Nor are we remotely persuaded that the jury verdicts in favor of the cross-defendants are proof of unfair prejudice. As we discuss in the next section, from the facts presented during trial, a reasonable jury could easily have believed that the direct defendants were liable and the cross-defendants were not. Moreover, as we said earlier, this argument implicitly denigrates the jury by assuming that the few inflammatory remarks made about direct defendants would so cloud its judgment that jurors would render verdicts against the weight of the facts presented. We have no such suspicion that the jury would be so easily swayed by emotion that it would forsake its sworn duty, especially after four months' investment of time and energy.


B. Cross-Defendants' Liability


OCF and PH ask us to find that the jury verdicts in the Garrett, Scruggs, and Hohman cases in favor of all cross-defendants were "against the weight of the evidence." They contend that during closing arguments plaintiffs' counsel made "binding admissions" that sufficient evidence of liability against cross-defendants had been introduced. In addition, PH makes an extensive argument, adopted by OCF, that the verdict sheets were unfairly written so as to favor the cross-defendants and prejudice the direct defendants, and asks us to find that the trial judge abused his discretion by not granting PH's motion for a new trial on the cross-claims. Their arguments are not persuasive.


Our first order of business is to reiterate longstanding Maryland law that it is not the province of an appellate court to express an opinion regarding the weight of the evidence when reviewing judgment on a jury verdict. See Fowler v. Benton, 245 Md. 540, 545, 226 A.2d 556, 560 (1967) (judging weight of evidence is the province of the jury alone); Gray v. Director of Patuxent Inst., 245 Md. 80, 84, 224 A.2d 879, 881 (1966); Benkoe v.
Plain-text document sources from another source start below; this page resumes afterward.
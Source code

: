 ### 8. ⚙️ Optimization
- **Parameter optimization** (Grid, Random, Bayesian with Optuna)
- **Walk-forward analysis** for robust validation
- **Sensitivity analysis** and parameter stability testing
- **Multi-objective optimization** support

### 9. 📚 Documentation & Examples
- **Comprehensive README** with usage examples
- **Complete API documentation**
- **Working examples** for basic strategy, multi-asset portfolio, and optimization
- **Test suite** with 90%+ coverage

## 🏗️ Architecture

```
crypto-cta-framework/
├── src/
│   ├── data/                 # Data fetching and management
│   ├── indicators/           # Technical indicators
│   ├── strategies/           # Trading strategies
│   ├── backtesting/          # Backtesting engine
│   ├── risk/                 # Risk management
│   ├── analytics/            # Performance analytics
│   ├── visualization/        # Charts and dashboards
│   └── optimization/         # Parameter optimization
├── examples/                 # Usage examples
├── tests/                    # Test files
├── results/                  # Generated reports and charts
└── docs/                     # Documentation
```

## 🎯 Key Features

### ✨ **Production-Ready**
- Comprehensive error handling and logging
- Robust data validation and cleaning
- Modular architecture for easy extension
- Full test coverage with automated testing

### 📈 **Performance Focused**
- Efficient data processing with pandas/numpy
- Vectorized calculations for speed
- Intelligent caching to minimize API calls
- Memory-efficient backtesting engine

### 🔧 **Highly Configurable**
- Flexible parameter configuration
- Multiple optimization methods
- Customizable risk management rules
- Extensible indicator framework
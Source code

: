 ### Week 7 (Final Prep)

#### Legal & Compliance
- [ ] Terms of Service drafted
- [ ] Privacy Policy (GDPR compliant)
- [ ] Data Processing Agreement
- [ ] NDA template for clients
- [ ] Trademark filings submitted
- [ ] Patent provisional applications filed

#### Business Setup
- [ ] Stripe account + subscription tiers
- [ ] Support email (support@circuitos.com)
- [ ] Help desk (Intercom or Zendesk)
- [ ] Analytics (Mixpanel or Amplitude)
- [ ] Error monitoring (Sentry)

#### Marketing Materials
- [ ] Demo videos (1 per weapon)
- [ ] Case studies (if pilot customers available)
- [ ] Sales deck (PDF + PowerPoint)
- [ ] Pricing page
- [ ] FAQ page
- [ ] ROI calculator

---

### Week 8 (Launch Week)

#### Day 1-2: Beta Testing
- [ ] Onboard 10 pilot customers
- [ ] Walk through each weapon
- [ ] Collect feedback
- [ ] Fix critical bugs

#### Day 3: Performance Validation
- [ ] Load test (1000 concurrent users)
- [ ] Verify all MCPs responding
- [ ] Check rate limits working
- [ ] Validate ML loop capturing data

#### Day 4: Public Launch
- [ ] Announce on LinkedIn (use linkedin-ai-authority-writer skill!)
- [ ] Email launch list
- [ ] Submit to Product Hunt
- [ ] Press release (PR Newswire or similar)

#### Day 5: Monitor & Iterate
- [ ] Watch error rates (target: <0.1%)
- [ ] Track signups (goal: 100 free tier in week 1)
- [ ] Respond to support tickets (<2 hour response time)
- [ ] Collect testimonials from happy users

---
Plastic Assembled Prod., 231 Md. 419, 420, 190 A.2d 638, 639 (1963) ("When properly reserved, we pass upon the sufficiency of evidence to take a case to the jury, but we do not review the weight of the evidence after it has been passed upon by the jury"); Aetna Cas. & Sur. Co. v. State, 162 Md. 49, 56, 158 A. 45, 48 (1932); Stouffer v. Alford, 114 Md. 110, 116, 78 A. 387, 389 (1910); Fraidin v. Weitzman, 93 Md. App. 168, 193-94, 611 A.2d 1046, 1059 (1992), cert. denied, 329 Md. 109, 617 A.2d 1055 (1992). Even if a jury verdict is "inconsistent" in the sense that certain findings of fact cannot logically be reconciled with each other, we will normally not reverse a jury's verdict either in a civil or a criminal case. Mack v. State, 300 Md. 583, 594, 479 A.2d 1344, 1349 (1984); Eagle-Picher Indus., Inc. v. Balbos, 84 Md. App. 10, 35-36, 578 A.2d 228, 240 (1994); Steffey v. State, 82 Md. App. 647, 662, 573 A.2d 70, 77 (1990).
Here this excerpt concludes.